**What the task requires:** Give back every record below in full and exactly, but without a single image.

**The records:**
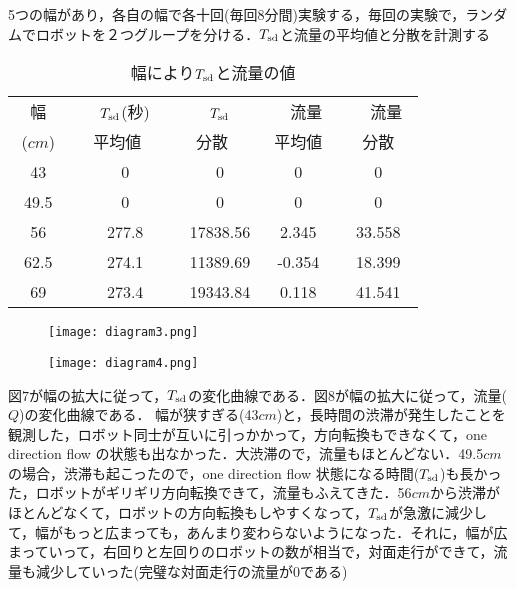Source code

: 5つの幅があり，各自の幅で各十回(毎回8分間)実験する，毎回の実験で，ランダムでロボットを２つグループを分ける．$T_{\rm sd}$と流量の平均値と分散を計測する
\begin{table}[!ht]
\begin{center}
\begin{tabular}{|c|c|c|c|c|}
\hline
幅　&　$T_{\rm sd}$(秒)　&　$T_{\rm sd}$　&　流量　&　流量　\\
($cm$)   &   平均値 & 分散 & 平均値 & 分散 \\
\hline
43　&　0　&　0 & 0 & 0 \\
\hline
49.5　&　0　&　0 & 0 & 0 \\
\hline
56　&　277.8　&　17838.56 & 2.345 & 33.558 \\
\hline
62.5　&　274.1　&　11389.69 & -0.354 & 18.399 \\
\hline
69　&　273.4　&　19343.84 & 0.118 & 41.541 \\
\hline
\end{tabular}
\end{center}
\caption{
幅により$T_{\rm sd}$と流量の値
}
\end{table}

\begin{figure}[ht]
    \centering
    \texttt{[image: diagram3.png]}
    \caption{}
\end{figure}
\begin{figure}[ht]
    \centering
    \texttt{[image: diagram4.png]}
    \caption{}
\end{figure}

図$7$が幅の拡大に従って，$T_{\rm sd}$の変化曲線である．図$8$が幅の拡大に従って，流量($Q$)の変化曲線である．
幅が狭すぎる(43$cm$)と，長時間の渋滞が発生したことを観測した，ロボット同士が互いに引っかかって，方向転換もできなくて，one direction flow の状態も出なかった．大渋滞ので，流量もほとんどない．49.5$cm$の場合，渋滞も起こったので，one direction flow 状態になる時間($T_{\rm sd}$)も長かった，ロボットがギリギリ方向転換できて，流量もふえてきた．56$cm$から渋滞がほとんどなくて，ロボットの方向転換もしやすくなって，$T_{\rm sd}$が急激に減少して，幅がもっと広まっても，あんまり変わらないようになった．それに，幅が広まっていって，右回りと左回りのロボットの数が相当で，対面走行ができて，流量も減少していった(完璧な対面走行の流量が$0$である)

**Answer box:**
Source code

: 5つの幅があり，各自の幅で各十回(毎回8分間)実験する，毎回の実験で，ランダムでロボットを２つグループを分ける．$T_{\rm sd}$と流量の平均値と分散を計測する
\begin{table}[!ht]
\begin{center}
\begin{tabular}{|c|c|c|c|c|}
\hline
幅　&　$T_{\rm sd}$(秒)　&　$T_{\rm sd}$　&　流量　&　流量　\\
($cm$)   &   平均値 & 分散 & 平均値 & 分散 \\
\hline
43　&　0　&　0 & 0 & 0 \\
\hline
49.5　&　0　&　0 & 0 & 0 \\
\hline
56　&　277.8　&　17838.56 & 2.345 & 33.558 \\
\hline
62.5　&　274.1　&　11389.69 & -0.354 & 18.399 \\
\hline
69　&　273.4　&　19343.84 & 0.118 & 41.541 \\
\hline
\end{tabular}
\end{center}
\caption{
幅により$T_{\rm sd}$と流量の値
}
\end{table}

\begin{figure}[ht]
    \centering
    \texttt{[image: diagram3.png]}
    \caption{}
\end{figure}
\begin{figure}[ht]
    \centering
    \texttt{[image: diagram4.png]}
    \caption{}
\end{figure}

図$7$が幅の拡大に従って，$T_{\rm sd}$の変化曲線である．図$8$が幅の拡大に従って，流量($Q$)の変化曲線である．
幅が狭すぎる(43$cm$)と，長時間の渋滞が発生したことを観測した，ロボット同士が互いに引っかかって，方向転換もできなくて，one direction flow の状態も出なかった．大渋滞ので，流量もほとんどない．49.5$cm$の場合，渋滞も起こったので，one direction flow 状態になる時間($T_{\rm sd}$)も長かった，ロボットがギリギリ方向転換できて，流量もふえてきた．56$cm$から渋滞がほとんどなくて，ロボットの方向転換もしやすくなって，$T_{\rm sd}$が急激に減少して，幅がもっと広まっても，あんまり変わらないようになった．それに，幅が広まっていって，右回りと左回りのロボットの数が相当で，対面走行ができて，流量も減少していった(完璧な対面走行の流量が$0$である)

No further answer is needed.